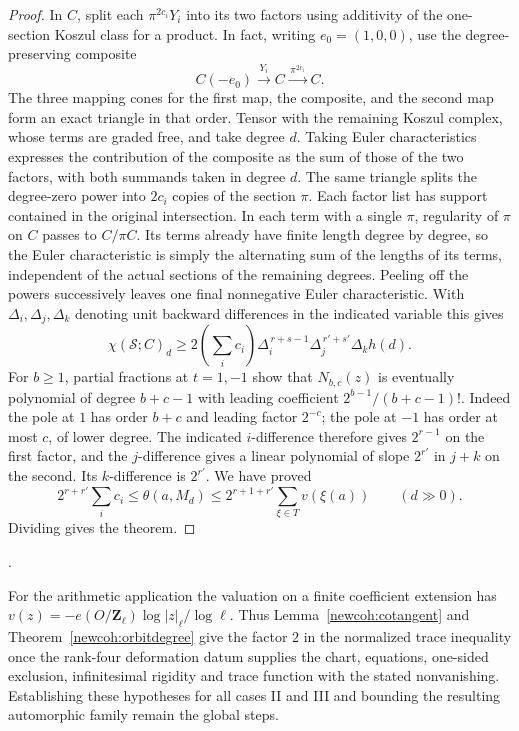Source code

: \begin{proof}
In \(C\), split each \(\pi^{2c_i}Y_i\) into its two factors using
additivity of the one-section Koszul class for a product. In fact,
writing \(e_0=(1,0,0)\), use the degree-preserving composite
\[
 C(-e_0)\xrightarrow{\,Y_i\,}C\xrightarrow{\,\pi^{2c_i}\,} C .
\]
The three mapping cones for the first map, the composite, and the
second map form an exact triangle in that order. Tensor with the
remaining Koszul complex, whose terms are graded free, and take
degree \(d\). Taking Euler characteristics expresses the contribution
of the composite as the sum of those of the two factors, with
both summands taken in degree \(d\). The same triangle splits the
degree-zero power into \(2c_i\) copies of the section \(\pi\).
Each factor list has support contained in
the original intersection. In each term with a single \(\pi\),
regularity of \(\pi\) on \(C\) passes to \(C/\pi C\).
Its terms already have finite length degree by degree, so the Euler
characteristic is simply the alternating sum of the lengths of its
terms, independent of the actual sections of the remaining degrees.
Peeling off the powers successively leaves one final nonnegative
Euler characteristic. With \(\Delta_i,\Delta_j,\Delta_k\) denoting
unit backward differences in the indicated variable this gives
\[
 \chi(\mathcal S;C)_d\ge
 2\left(\sum_i c_i\right)
 \Delta_i^{\,r+s-1}\Delta_j^{\,r'+s'}\Delta_k h(d).
\]
For \(b\ge1\), partial fractions at \(t=1,-1\) show that
\(N_{b,c}(z)\) is eventually polynomial of degree \(b+c-1\)
with leading coefficient \(2^{b-1}/(b+c-1)!\). Indeed the pole
at \(1\) has order \(b+c\) and leading factor \(2^{-c}\);
the pole at \(-1\) has order at most \(c\), of lower degree.
The indicated \(i\)-difference therefore gives \(2^{r-1}\) on
the first factor, and the \(j\)-difference gives a linear polynomial
of slope \(2^{r'}\) in \(j+k\) on the second. Its \(k\)-difference
is \(2^{r'}\). We have proved
\[
 2^{r+r'}\sum_i c_i\le \theta(a,M_d)
 \le 2^{r+1+r'}\sum_{\xi\in T}v(\xi(a))
 \qquad(d\gg0).
\]
Dividing gives the theorem.
\end{proof}
.

For the arithmetic application the valuation on a finite coefficient
extension has \(v(z)=-e(O/\mathbf Z_\ell)\log|z|_\ell/\log\ell\).
Thus Lemma~\ref{newcoh:cotangent} and Theorem~\ref{newcoh:orbitdegree}
give the factor \(2\) in the normalized trace inequality once the
rank-four deformation datum supplies the chart, equations, one-sided
exclusion, infinitesimal rigidity and trace function with the stated
nonvanishing. Establishing these hypotheses for all cases II and III
and bounding the resulting automorphic family remain the global steps.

☆ ☆ ☆ ☆ ☆

[Try it]
Would you output the data exactly, without any of its images?

[Answer area]
Source code

: \begin{proof}
In \(C\), split each \(\pi^{2c_i}Y_i\) into its two factors using
additivity of the one-section Koszul class for a product. In fact,
writing \(e_0=(1,0,0)\), use the degree-preserving composite
\[
 C(-e_0)\xrightarrow{\,Y_i\,}C\xrightarrow{\,\pi^{2c_i}\,} C .
\]
The three mapping cones for the first map, the composite, and the
second map form an exact triangle in that order. Tensor with the
remaining Koszul complex, whose terms are graded free, and take
degree \(d\). Taking Euler characteristics expresses the contribution
of the composite as the sum of those of the two factors, with
both summands taken in degree \(d\). The same triangle splits the
degree-zero power into \(2c_i\) copies of the section \(\pi\).
Each factor list has support contained in
the original intersection. In each term with a single \(\pi\),
regularity of \(\pi\) on \(C\) passes to \(C/\pi C\).
Its terms already have finite length degree by degree, so the Euler
characteristic is simply the alternating sum of the lengths of its
terms, independent of the actual sections of the remaining degrees.
Peeling off the powers successively leaves one final nonnegative
Euler characteristic. With \(\Delta_i,\Delta_j,\Delta_k\) denoting
unit backward differences in the indicated variable this gives
\[
 \chi(\mathcal S;C)_d\ge
 2\left(\sum_i c_i\right)
 \Delta_i^{\,r+s-1}\Delta_j^{\,r'+s'}\Delta_k h(d).
\]
For \(b\ge1\), partial fractions at \(t=1,-1\) show that
\(N_{b,c}(z)\) is eventually polynomial of degree \(b+c-1\)
with leading coefficient \(2^{b-1}/(b+c-1)!\). Indeed the pole
at \(1\) has order \(b+c\) and leading factor \(2^{-c}\);
the pole at \(-1\) has order at most \(c\), of lower degree.
The indicated \(i\)-difference therefore gives \(2^{r-1}\) on
the first factor, and the \(j\)-difference gives a linear polynomial
of slope \(2^{r'}\) in \(j+k\) on the second. Its \(k\)-difference
is \(2^{r'}\). We have proved
\[
 2^{r+r'}\sum_i c_i\le \theta(a,M_d)
 \le 2^{r+1+r'}\sum_{\xi\in T}v(\xi(a))
 \qquad(d\gg0).
\]
Dividing gives the theorem.
\end{proof}
.

For the arithmetic application the valuation on a finite coefficient
extension has \(v(z)=-e(O/\mathbf Z_\ell)\log|z|_\ell/\log\ell\).
Thus Lemma~\ref{newcoh:cotangent} and Theorem~\ref{newcoh:orbitdegree}
give the factor \(2\) in the normalized trace inequality once the
rank-four deformation datum supplies the chart, equations, one-sided
exclusion, infinitesimal rigidity and trace function with the stated
nonvanishing. Establishing these hypotheses for all cases II and III
and bounding the resulting automorphic family remain the global steps.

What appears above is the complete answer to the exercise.